DATA PROVIDED Start Marker

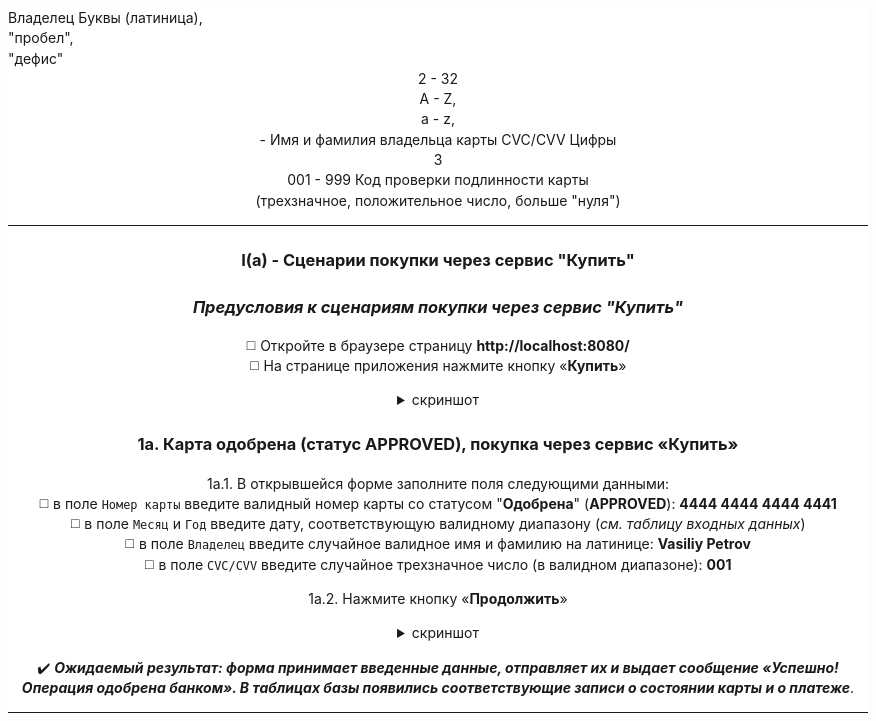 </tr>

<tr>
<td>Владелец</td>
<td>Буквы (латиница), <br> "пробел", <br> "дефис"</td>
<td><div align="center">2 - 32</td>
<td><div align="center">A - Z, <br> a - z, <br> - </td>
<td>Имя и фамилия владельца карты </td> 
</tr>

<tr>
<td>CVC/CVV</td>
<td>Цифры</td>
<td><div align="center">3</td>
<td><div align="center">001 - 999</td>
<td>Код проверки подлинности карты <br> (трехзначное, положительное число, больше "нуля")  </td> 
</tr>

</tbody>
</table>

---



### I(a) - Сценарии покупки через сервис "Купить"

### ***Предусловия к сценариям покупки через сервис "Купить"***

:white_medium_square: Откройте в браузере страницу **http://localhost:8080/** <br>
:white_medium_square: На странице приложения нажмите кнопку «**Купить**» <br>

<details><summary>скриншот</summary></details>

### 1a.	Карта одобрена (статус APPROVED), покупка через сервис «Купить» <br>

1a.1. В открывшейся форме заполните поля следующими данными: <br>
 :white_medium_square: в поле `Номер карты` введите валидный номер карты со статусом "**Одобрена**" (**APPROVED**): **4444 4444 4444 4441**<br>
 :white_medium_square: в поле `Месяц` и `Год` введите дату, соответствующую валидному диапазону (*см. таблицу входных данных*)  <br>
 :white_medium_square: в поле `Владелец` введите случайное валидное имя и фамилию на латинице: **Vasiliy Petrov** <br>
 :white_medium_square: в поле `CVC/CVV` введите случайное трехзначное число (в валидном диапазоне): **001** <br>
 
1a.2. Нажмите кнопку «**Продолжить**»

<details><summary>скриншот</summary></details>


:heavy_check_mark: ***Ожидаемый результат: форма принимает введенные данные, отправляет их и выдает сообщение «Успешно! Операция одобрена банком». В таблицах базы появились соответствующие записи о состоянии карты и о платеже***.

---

DATA PROVIDED End Marker
DATA PROVIDED Start Marker

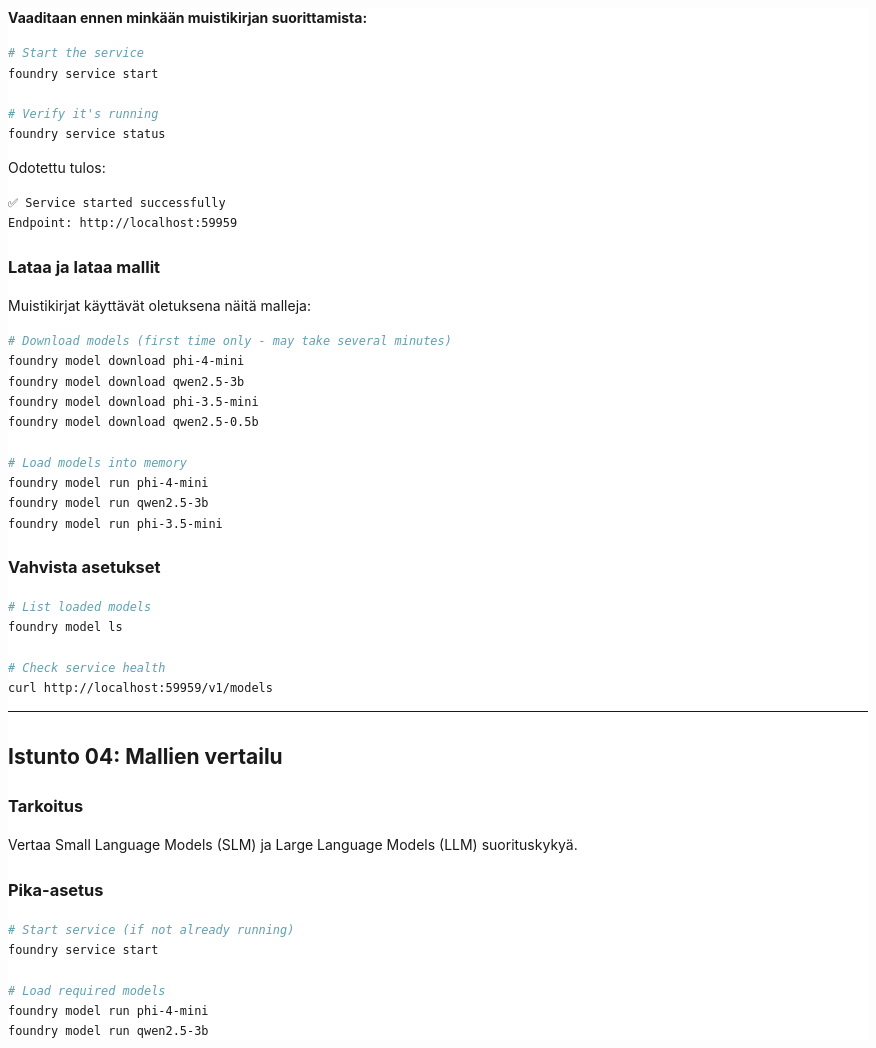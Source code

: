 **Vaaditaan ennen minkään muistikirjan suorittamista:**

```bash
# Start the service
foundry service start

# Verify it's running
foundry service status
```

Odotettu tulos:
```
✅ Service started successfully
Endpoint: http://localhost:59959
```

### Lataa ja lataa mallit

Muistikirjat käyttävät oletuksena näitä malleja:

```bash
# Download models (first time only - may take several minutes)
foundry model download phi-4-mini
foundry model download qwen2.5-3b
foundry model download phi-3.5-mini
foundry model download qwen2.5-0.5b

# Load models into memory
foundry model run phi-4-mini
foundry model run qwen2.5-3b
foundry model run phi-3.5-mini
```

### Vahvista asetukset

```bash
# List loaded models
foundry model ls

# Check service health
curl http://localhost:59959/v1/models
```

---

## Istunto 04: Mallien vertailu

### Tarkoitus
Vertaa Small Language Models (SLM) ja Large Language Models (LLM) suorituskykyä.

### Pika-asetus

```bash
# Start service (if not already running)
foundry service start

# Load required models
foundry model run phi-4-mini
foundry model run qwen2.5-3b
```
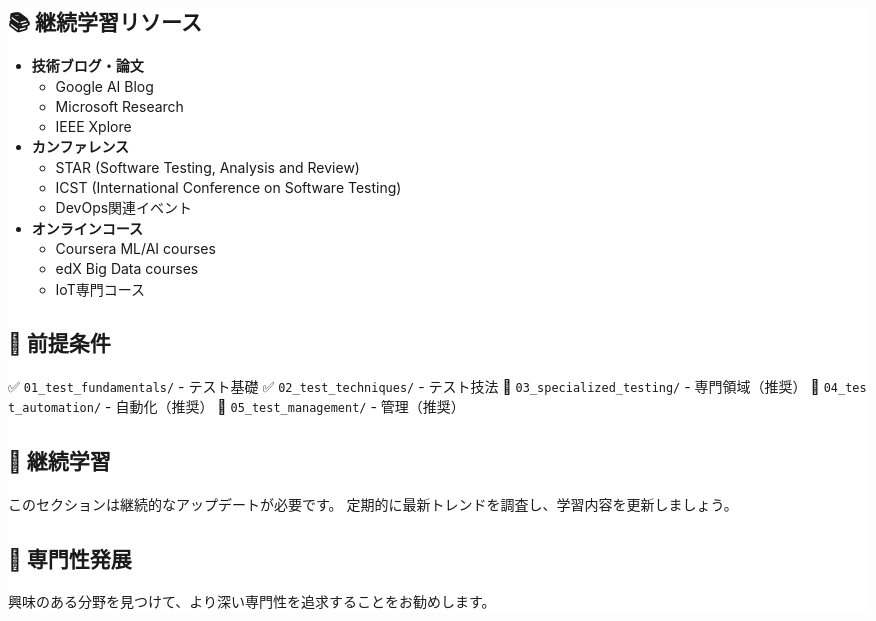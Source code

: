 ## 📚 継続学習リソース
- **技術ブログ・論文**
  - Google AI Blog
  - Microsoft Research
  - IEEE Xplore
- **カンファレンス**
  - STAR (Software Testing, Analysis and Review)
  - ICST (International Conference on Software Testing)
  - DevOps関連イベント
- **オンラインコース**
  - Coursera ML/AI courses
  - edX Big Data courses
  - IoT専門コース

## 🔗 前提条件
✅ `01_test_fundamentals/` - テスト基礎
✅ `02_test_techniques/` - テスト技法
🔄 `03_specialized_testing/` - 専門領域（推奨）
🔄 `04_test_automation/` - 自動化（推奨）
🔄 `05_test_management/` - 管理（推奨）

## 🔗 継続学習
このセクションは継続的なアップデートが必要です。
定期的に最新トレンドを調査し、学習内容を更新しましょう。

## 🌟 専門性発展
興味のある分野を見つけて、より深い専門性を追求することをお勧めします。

DATA PROVIDED End Marker
DATA PROVIDED Start Marker

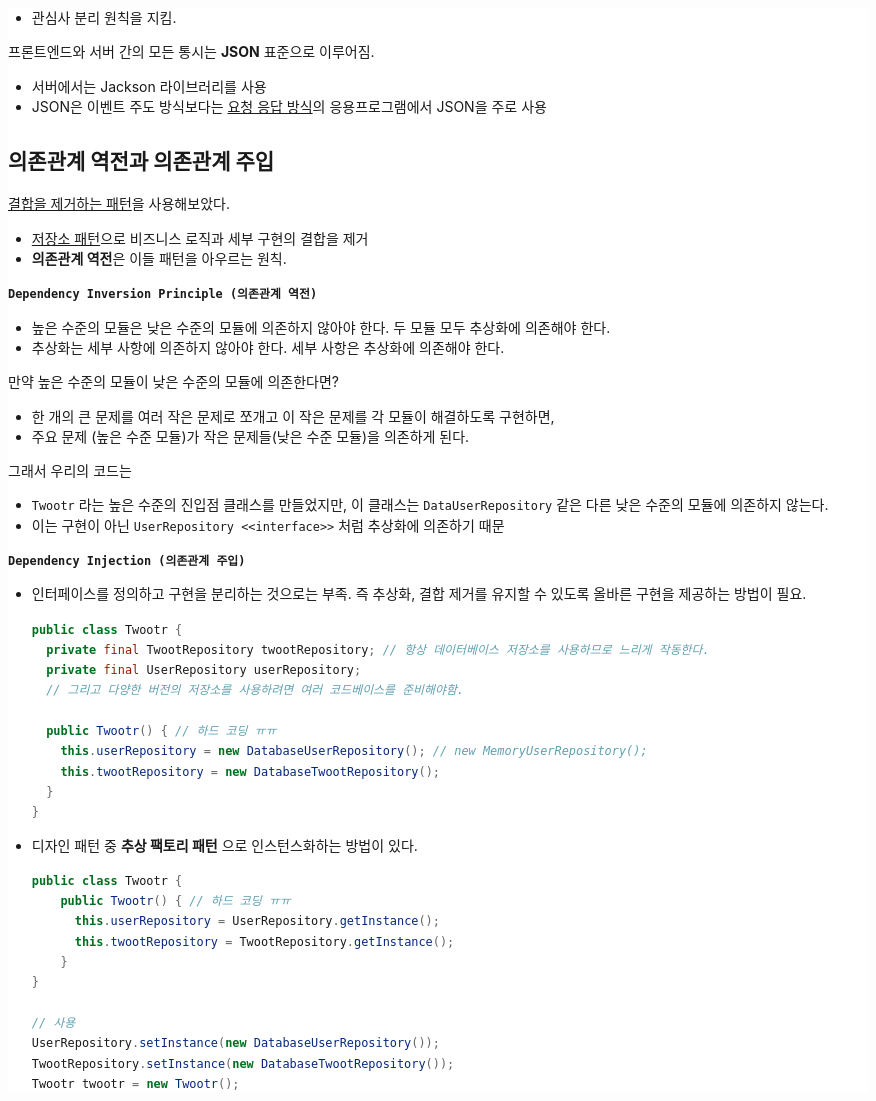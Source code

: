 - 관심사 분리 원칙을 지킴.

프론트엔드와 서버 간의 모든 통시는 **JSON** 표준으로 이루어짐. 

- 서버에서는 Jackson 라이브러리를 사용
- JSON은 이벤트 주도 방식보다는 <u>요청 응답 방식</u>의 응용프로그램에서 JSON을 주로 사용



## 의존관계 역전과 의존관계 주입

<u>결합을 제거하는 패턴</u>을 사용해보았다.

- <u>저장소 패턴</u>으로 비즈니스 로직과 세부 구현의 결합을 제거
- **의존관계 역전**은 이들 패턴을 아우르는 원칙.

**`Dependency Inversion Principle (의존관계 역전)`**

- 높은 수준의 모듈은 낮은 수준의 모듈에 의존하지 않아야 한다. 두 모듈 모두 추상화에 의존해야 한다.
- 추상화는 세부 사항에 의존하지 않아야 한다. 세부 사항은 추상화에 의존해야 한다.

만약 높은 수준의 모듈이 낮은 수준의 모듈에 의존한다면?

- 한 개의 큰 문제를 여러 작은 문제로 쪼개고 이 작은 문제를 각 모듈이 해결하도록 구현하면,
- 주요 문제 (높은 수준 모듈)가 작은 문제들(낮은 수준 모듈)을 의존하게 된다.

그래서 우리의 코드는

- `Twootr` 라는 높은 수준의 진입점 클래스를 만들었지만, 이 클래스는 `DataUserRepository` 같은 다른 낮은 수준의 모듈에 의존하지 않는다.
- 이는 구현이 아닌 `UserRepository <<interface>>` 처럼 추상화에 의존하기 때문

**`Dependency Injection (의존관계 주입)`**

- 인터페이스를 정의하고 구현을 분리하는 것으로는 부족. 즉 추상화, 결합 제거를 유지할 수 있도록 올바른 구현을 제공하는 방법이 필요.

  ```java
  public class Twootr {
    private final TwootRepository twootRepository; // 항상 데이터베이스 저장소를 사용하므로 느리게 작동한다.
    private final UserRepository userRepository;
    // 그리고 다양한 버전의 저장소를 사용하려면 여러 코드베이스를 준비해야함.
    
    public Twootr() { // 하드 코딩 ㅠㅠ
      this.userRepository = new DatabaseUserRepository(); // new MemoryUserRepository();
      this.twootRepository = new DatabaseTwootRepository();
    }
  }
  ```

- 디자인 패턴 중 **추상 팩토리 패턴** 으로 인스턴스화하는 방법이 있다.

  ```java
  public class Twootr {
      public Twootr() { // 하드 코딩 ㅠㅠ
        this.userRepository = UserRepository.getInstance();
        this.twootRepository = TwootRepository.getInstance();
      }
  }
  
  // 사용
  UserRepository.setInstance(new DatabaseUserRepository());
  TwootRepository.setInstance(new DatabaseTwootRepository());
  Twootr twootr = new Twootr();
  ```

DATA PROVIDED End Marker

## HOW TO COMPLETE THIS TASK
Filter the records above and return every line that holds the word "карты".

## FINISHED EXERCISE
<td>Имя и фамилия владельца карты </td> 
<td>Код проверки подлинности карты <br> (трехзначное, положительное число, больше "нуля")  </td> 
 :white_medium_square: в поле `Номер карты` введите валидный номер карты со статусом "**Одобрена**" (**APPROVED**): **4444 4444 4444 4441**<br>
:heavy_check_mark: ***Ожидаемый результат: форма принимает введенные данные, отправляет их и выдает сообщение «Успешно! Операция одобрена банком». В таблицах базы появились соответствующие записи о состоянии карты и о платеже***.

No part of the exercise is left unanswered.